2016年3月7日(月)2016-03-07

Promise
  in memory of Tsushima Yūko

Ten years ago, the journal Bungei put together a special issue on my work, and Tsushima-san contributed a wonderful essay to it. She mentioned the shock she’d felt at Nakagami Kenji’s untimely passing, and later, when I told her how moved I’d been by the memorial essay she’d written for him back then, she said, “Well, Hoshino-san, when I die you can write one for me.” Touched, I gladly promised I would.
It was a promise I thought I wouldn’t have to fulfill for at least another few decades. But now here I am, sustaining the same shock Tsushima-san did back when Nakagami died. I’ve lost my bearings, no longer sure of where I am, or when.

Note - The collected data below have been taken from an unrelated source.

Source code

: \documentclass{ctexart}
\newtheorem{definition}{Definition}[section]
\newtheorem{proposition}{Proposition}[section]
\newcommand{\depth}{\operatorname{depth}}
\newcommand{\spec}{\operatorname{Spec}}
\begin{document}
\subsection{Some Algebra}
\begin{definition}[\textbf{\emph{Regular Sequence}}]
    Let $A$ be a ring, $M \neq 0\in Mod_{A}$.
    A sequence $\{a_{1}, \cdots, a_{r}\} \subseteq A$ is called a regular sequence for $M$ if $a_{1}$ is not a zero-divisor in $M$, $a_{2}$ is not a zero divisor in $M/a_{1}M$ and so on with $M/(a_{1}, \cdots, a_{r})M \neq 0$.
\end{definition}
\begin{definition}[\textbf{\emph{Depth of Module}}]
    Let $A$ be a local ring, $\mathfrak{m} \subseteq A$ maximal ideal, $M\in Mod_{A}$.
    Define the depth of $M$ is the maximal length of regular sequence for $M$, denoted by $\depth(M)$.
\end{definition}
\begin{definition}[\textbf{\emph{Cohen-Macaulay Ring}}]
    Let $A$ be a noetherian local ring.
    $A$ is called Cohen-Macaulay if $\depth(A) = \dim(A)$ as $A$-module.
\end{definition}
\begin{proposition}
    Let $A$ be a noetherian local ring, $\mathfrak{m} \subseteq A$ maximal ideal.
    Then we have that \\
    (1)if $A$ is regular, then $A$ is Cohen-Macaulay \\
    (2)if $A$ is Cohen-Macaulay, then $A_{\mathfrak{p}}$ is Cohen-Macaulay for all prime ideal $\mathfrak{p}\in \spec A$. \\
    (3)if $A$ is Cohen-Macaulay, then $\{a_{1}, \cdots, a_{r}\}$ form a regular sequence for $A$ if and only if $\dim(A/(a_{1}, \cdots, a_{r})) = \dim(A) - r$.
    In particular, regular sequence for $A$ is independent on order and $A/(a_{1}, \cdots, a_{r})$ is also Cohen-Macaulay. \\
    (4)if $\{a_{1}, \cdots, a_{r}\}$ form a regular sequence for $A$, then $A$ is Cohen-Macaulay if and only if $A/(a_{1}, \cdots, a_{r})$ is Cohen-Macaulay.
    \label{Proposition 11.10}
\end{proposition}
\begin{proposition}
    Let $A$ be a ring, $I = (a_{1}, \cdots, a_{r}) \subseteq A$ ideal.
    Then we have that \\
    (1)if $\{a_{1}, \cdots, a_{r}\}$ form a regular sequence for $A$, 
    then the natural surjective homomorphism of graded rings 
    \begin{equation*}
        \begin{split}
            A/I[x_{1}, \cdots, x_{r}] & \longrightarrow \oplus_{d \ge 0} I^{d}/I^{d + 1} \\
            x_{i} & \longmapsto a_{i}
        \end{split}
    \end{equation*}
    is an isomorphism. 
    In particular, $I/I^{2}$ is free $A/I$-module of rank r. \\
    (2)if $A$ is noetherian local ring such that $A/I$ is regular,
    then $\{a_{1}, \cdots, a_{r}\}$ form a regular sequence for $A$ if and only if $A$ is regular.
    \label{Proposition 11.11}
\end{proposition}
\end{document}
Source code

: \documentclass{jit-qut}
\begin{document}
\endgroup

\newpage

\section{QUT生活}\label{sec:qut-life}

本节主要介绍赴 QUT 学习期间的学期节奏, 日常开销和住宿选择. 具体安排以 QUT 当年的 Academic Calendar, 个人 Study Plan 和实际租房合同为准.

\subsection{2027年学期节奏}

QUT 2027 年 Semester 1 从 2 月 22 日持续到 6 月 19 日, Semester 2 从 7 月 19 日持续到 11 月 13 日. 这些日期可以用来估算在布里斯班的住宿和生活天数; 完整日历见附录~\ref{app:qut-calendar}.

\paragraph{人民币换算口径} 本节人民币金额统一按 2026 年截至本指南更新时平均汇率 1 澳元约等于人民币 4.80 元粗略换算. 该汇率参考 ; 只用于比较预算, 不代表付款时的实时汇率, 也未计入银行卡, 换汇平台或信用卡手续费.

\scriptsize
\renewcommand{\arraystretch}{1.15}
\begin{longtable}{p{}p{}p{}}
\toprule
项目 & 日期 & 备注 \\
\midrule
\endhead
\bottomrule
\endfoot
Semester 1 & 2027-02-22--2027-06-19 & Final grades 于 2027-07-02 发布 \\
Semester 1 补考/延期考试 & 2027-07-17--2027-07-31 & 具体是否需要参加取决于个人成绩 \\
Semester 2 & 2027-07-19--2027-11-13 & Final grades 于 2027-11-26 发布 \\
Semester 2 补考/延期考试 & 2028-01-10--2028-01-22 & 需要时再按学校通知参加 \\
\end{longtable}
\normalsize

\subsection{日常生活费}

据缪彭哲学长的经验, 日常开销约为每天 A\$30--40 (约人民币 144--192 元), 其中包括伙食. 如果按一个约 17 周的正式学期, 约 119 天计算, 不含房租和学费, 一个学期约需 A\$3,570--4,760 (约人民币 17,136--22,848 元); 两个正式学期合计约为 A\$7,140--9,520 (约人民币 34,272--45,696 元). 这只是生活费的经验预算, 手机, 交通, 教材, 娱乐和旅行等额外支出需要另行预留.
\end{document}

Tsushima-san frequently wrote stories about characters who’d lost irreplaceable people in their lives, showing how they try to accept death, to overcome it and move on; Tsushima-san herself, though, always seemed as far from death as a person can be. In fact, life force overflowed from her to an almost excessive degree, pushing back death at every turn.
I was one of those fascinated by this life force of hers, pulled into her orbit by her magnetism. We first met during the 2002 Japan-India Writers' Caravan, a project conceived by and for writers who wanted to travel to India. Tsushima-san took charge of the project with her usual verve, co-running it with the Indian writer Mridula Garg, the idea being that it was strange that Japanese and Indian authors only knew of each others’ work via mediation by the West. To redress this, the Caravan was a traveling roadshow facilitating direct meetings between non-Western authors.
Preparing this project, Tsushima-san took it upon herself to read the work the Indian writers had published in English. So the trip involved, for her, not just the physical movement to India, but also the movement of her heart into an Indian linguistic space via the written word. I tried to imitate her effort the best I could, but my English was so poor that in the end I had to give it up. But it wasn’t necessarily that Tsushima-san’s English was so good—rather, it was simply that she felt she needed to do it, so she didn’t let anything stop her. Imagining it now, it strikes me as so like her to work so deftly, even lightheartedly, to overcome any and all boundaries she may encounter.
The Caravan ended up making two trips to India, as well as hosting Indian writers in Japan and a making a trip to Taiwan. Everyone working at Subaru during those years as the journal backed each of the project’s endeavors must share the sense of loss I’m feeling now.
As the excitement around the Caravan died down, Tsushima-san decided to use the money left after the Women Writers' Association dissolved to fund the publication of books by Indian women authors in translation. The task of readying the translations for publication, our literary sensibilities rubbing up against each other all the while, was an intense experience for the four of us who made up the little production committee: Tsushima-san, myself, author Matsuura Rieko and office manager Fujii Hisako.
Tsushima-san’s desire to always move outward, to encounter those who were total strangers to her, was not merely an intellectual endeavor—it seems to me to have been something more immediate that that, something rawer. And I think this is a quality we had in common. I aspired to be like her, envious of the way she balanced the enormous scale of her border-crossings with a personal touch, the way she treated everyone she met as just another person, no different from anyone with whom to share fellow-feeling. In this way, Tsushima-san was always there before me, guiding me.
The one time she ended up behind me was in 2006, when a group of us were on Taiwan’s Lanyu Island visiting the Tao writer Shaman Rapongan. To travel around the island, our six-person group decided to rent motorbikes to ride, two per bike. The other members of the group paired off and got going right away, leaving Tsushima-san, who’d been less quick on the uptake, having to ride behind me. I was hardly an expert biker, and as we sped along I remember her calling out, “You don’t have to go so fast, it doesn’t matter if the others leave us behind! Take your time!” or joking through her unease, “We better not die together on this bike, just imagine the crazy stories the newspapers would write!” For my part, I found myself fantasizing I was one of the cool young bikers in Hou Hsiao-Hsien’s Goodbye South, Goodbye. Besides our literary visit, we also visited the nuclear waste storage facility on the island, and after the Fukushima nuclear disaster I remember us talking, the two of us, about how Tōhoku had become Japan’s Lanyu.
It is precisely because of the times we live in that I feel Japanese literature needs the power of Tsushima-san’s writing still. Tsushima-san was a writer who threw body and soul into using fiction to create some kind of change, no matter how small, in society. To lose someone like her, the de facto leader of this already endangered species of Japanese author, makes me feel so alone, as if stripped bare and buffeted by fierce cold winds. The sorrow and loneliness seem sharp enough to cut flesh. Yet at the same time I can hear her voice telling me, “Such loneliness is the very stuff of literature, is it not?”
So I’m not going to recount every interaction I ever had with Tsushima-san. And I’m not going to thank her for all she did for me. For her role in my life has not come to an end, and she will continue to give me strength, now and for always.